- [Task prompt]:
Look through the entries below and report every line that has "image".

- [Records contained in a dataset]:

===

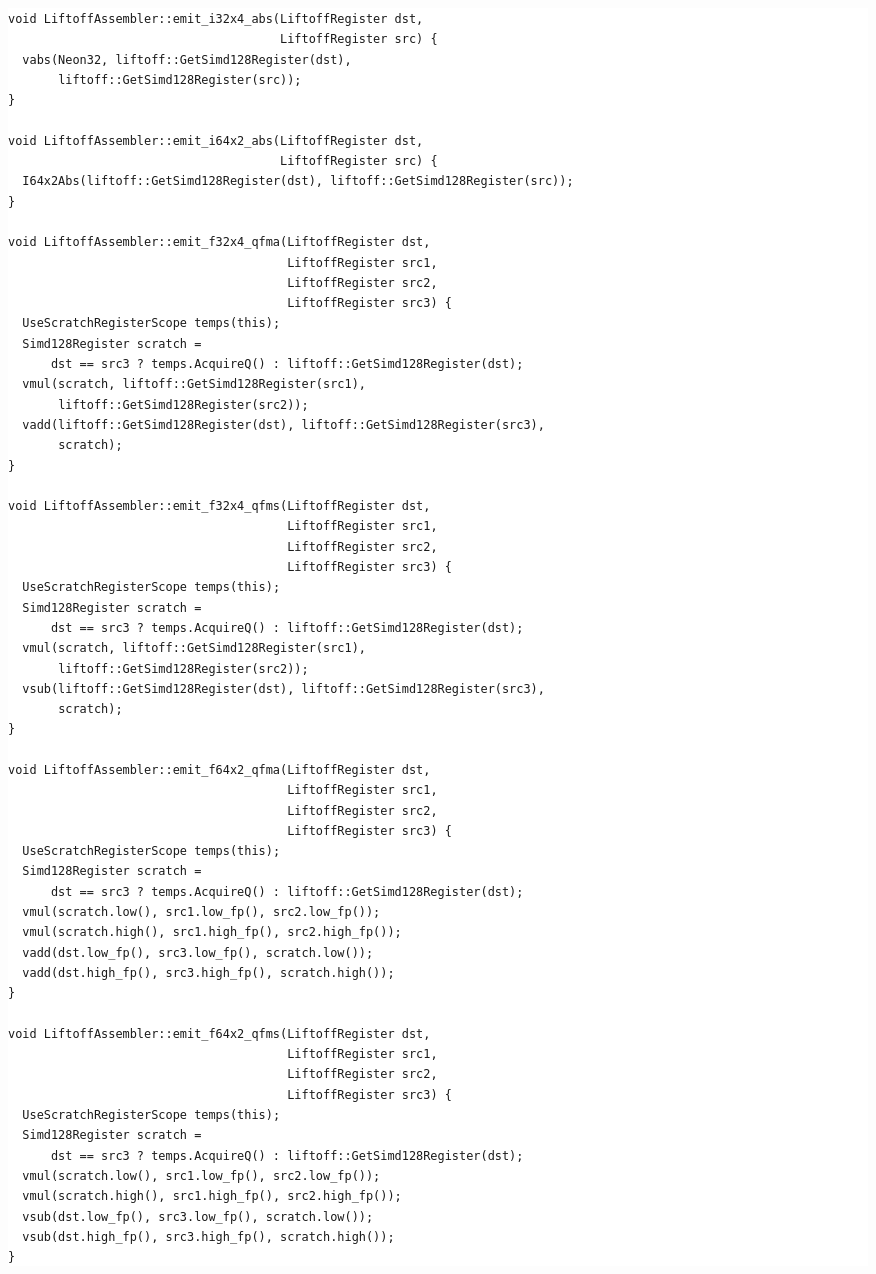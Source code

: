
 ```
void LiftoffAssembler::emit_i32x4_abs(LiftoffRegister dst,
                                      LiftoffRegister src) {
  vabs(Neon32, liftoff::GetSimd128Register(dst),
       liftoff::GetSimd128Register(src));
}

void LiftoffAssembler::emit_i64x2_abs(LiftoffRegister dst,
                                      LiftoffRegister src) {
  I64x2Abs(liftoff::GetSimd128Register(dst), liftoff::GetSimd128Register(src));
}

void LiftoffAssembler::emit_f32x4_qfma(LiftoffRegister dst,
                                       LiftoffRegister src1,
                                       LiftoffRegister src2,
                                       LiftoffRegister src3) {
  UseScratchRegisterScope temps(this);
  Simd128Register scratch =
      dst == src3 ? temps.AcquireQ() : liftoff::GetSimd128Register(dst);
  vmul(scratch, liftoff::GetSimd128Register(src1),
       liftoff::GetSimd128Register(src2));
  vadd(liftoff::GetSimd128Register(dst), liftoff::GetSimd128Register(src3),
       scratch);
}

void LiftoffAssembler::emit_f32x4_qfms(LiftoffRegister dst,
                                       LiftoffRegister src1,
                                       LiftoffRegister src2,
                                       LiftoffRegister src3) {
  UseScratchRegisterScope temps(this);
  Simd128Register scratch =
      dst == src3 ? temps.AcquireQ() : liftoff::GetSimd128Register(dst);
  vmul(scratch, liftoff::GetSimd128Register(src1),
       liftoff::GetSimd128Register(src2));
  vsub(liftoff::GetSimd128Register(dst), liftoff::GetSimd128Register(src3),
       scratch);
}

void LiftoffAssembler::emit_f64x2_qfma(LiftoffRegister dst,
                                       LiftoffRegister src1,
                                       LiftoffRegister src2,
                                       LiftoffRegister src3) {
  UseScratchRegisterScope temps(this);
  Simd128Register scratch =
      dst == src3 ? temps.AcquireQ() : liftoff::GetSimd128Register(dst);
  vmul(scratch.low(), src1.low_fp(), src2.low_fp());
  vmul(scratch.high(), src1.high_fp(), src2.high_fp());
  vadd(dst.low_fp(), src3.low_fp(), scratch.low());
  vadd(dst.high_fp(), src3.high_fp(), scratch.high());
}

void LiftoffAssembler::emit_f64x2_qfms(LiftoffRegister dst,
                                       LiftoffRegister src1,
                                       LiftoffRegister src2,
                                       LiftoffRegister src3) {
  UseScratchRegisterScope temps(this);
  Simd128Register scratch =
      dst == src3 ? temps.AcquireQ() : liftoff::GetSimd128Register(dst);
  vmul(scratch.low(), src1.low_fp(), src2.low_fp());
  vmul(scratch.high(), src1.high_fp(), src2.high_fp());
  vsub(dst.low_fp(), src3.low_fp(), scratch.low());
  vsub(dst.high_fp(), src3.high_fp(), scratch.high());
}

```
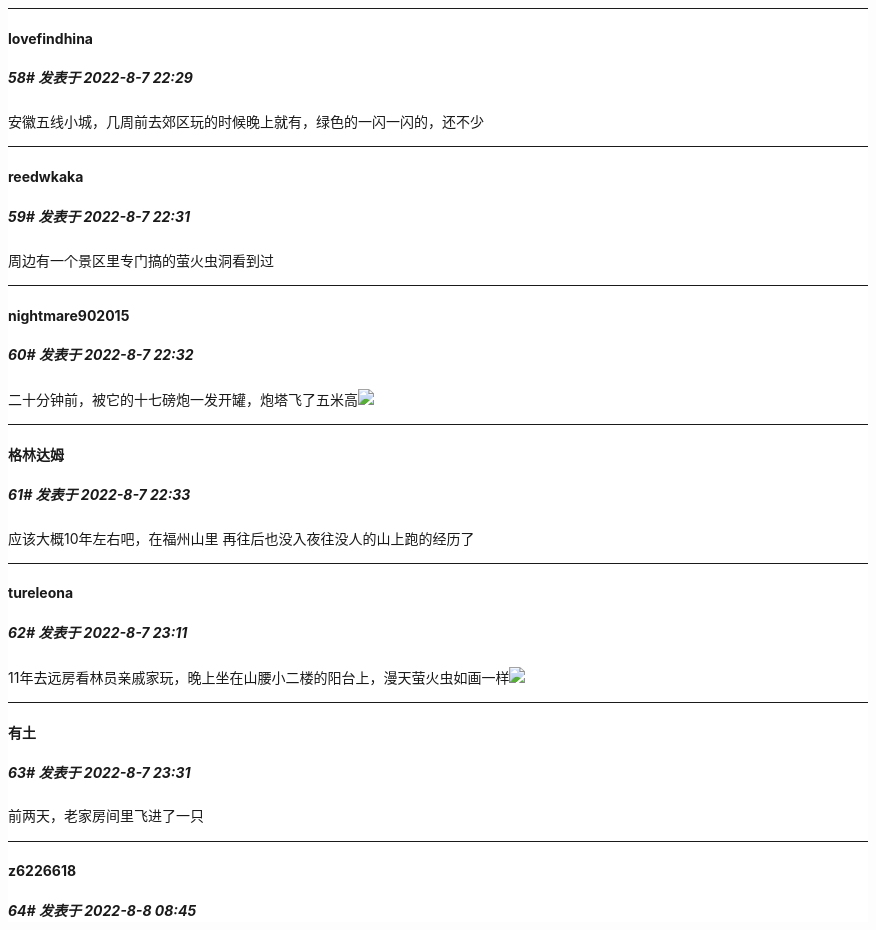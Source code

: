 *****

####  lovefindhina  
##### 58#       发表于 2022-8-7 22:29

安徽五线小城，几周前去郊区玩的时候晚上就有，绿色的一闪一闪的，还不少

*****

####  reedwkaka  
##### 59#       发表于 2022-8-7 22:31

周边有一个景区里专门搞的萤火虫洞看到过

*****

####  nightmare902015  
##### 60#       发表于 2022-8-7 22:32

二十分钟前，被它的十七磅炮一发开罐，炮塔飞了五米高<img src="https://static.saraba1st.com/image/smiley/face2017/130.png" referrerpolicy="no-referrer">



*****

####  格林达姆  
##### 61#       发表于 2022-8-7 22:33

应该大概10年左右吧，在福州山里
再往后也没入夜往没人的山上跑的经历了



*****

####  tureleona  
##### 62#       发表于 2022-8-7 23:11

11年去远房看林员亲戚家玩，晚上坐在山腰小二楼的阳台上，漫天萤火虫如画一样<img src="https://static.saraba1st.com/image/smiley/face2017/074.png" referrerpolicy="no-referrer">



*****

####  有土  
##### 63#       发表于 2022-8-7 23:31

前两天，老家房间里飞进了一只



*****

####  z6226618  
##### 64#       发表于 2022-8-8 08:45
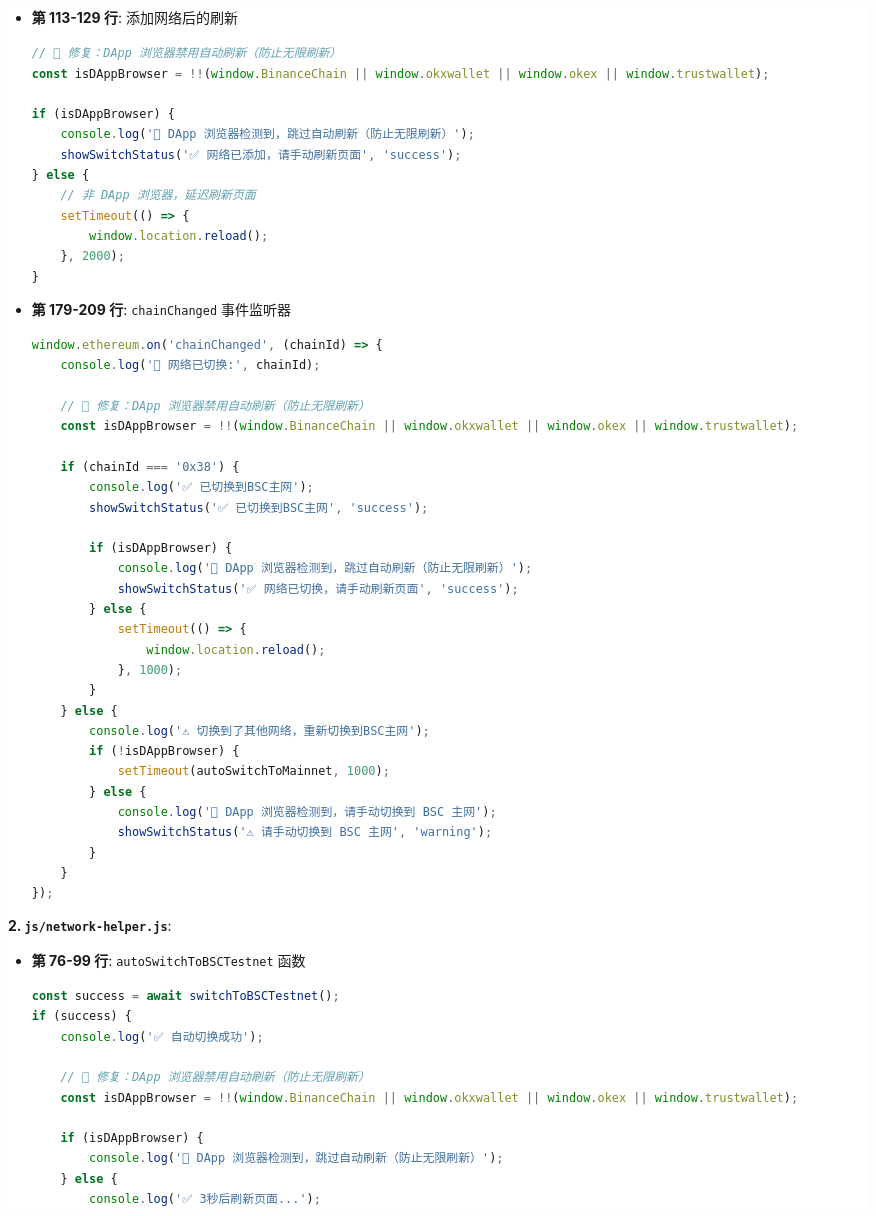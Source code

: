 - **第 113-129 行**: 添加网络后的刷新
  ```javascript
  // 🔧 修复：DApp 浏览器禁用自动刷新（防止无限刷新）
  const isDAppBrowser = !!(window.BinanceChain || window.okxwallet || window.okex || window.trustwallet);
  
  if (isDAppBrowser) {
      console.log('📱 DApp 浏览器检测到，跳过自动刷新（防止无限刷新）');
      showSwitchStatus('✅ 网络已添加，请手动刷新页面', 'success');
  } else {
      // 非 DApp 浏览器，延迟刷新页面
      setTimeout(() => {
          window.location.reload();
      }, 2000);
  }
  ```

- **第 179-209 行**: `chainChanged` 事件监听器
  ```javascript
  window.ethereum.on('chainChanged', (chainId) => {
      console.log('🔄 网络已切换:', chainId);
      
      // 🔧 修复：DApp 浏览器禁用自动刷新（防止无限刷新）
      const isDAppBrowser = !!(window.BinanceChain || window.okxwallet || window.okex || window.trustwallet);
      
      if (chainId === '0x38') {
          console.log('✅ 已切换到BSC主网');
          showSwitchStatus('✅ 已切换到BSC主网', 'success');
          
          if (isDAppBrowser) {
              console.log('📱 DApp 浏览器检测到，跳过自动刷新（防止无限刷新）');
              showSwitchStatus('✅ 网络已切换，请手动刷新页面', 'success');
          } else {
              setTimeout(() => {
                  window.location.reload();
              }, 1000);
          }
      } else {
          console.log('⚠️ 切换到了其他网络，重新切换到BSC主网');
          if (!isDAppBrowser) {
              setTimeout(autoSwitchToMainnet, 1000);
          } else {
              console.log('📱 DApp 浏览器检测到，请手动切换到 BSC 主网');
              showSwitchStatus('⚠️ 请手动切换到 BSC 主网', 'warning');
          }
      }
  });
  ```

**2. `js/network-helper.js`**:

- **第 76-99 行**: `autoSwitchToBSCTestnet` 函数
  ```javascript
  const success = await switchToBSCTestnet();
  if (success) {
      console.log('✅ 自动切换成功');
      
      // 🔧 修复：DApp 浏览器禁用自动刷新（防止无限刷新）
      const isDAppBrowser = !!(window.BinanceChain || window.okxwallet || window.okex || window.trustwallet);
      
      if (isDAppBrowser) {
          console.log('📱 DApp 浏览器检测到，跳过自动刷新（防止无限刷新）');
      } else {
          console.log('✅ 3秒后刷新页面...');
  ```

===

- [Exercise response]:
二十分钟前，被它的十七磅炮一发开罐，炮塔飞了五米高<img src="https://static.saraba1st.com/image/smiley/face2017/130.png" referrerpolicy="no-referrer">
11年去远房看林员亲戚家玩，晚上坐在山腰小二楼的阳台上，漫天萤火虫如画一样<img src="https://static.saraba1st.com/image/smiley/face2017/074.png" referrerpolicy="no-referrer">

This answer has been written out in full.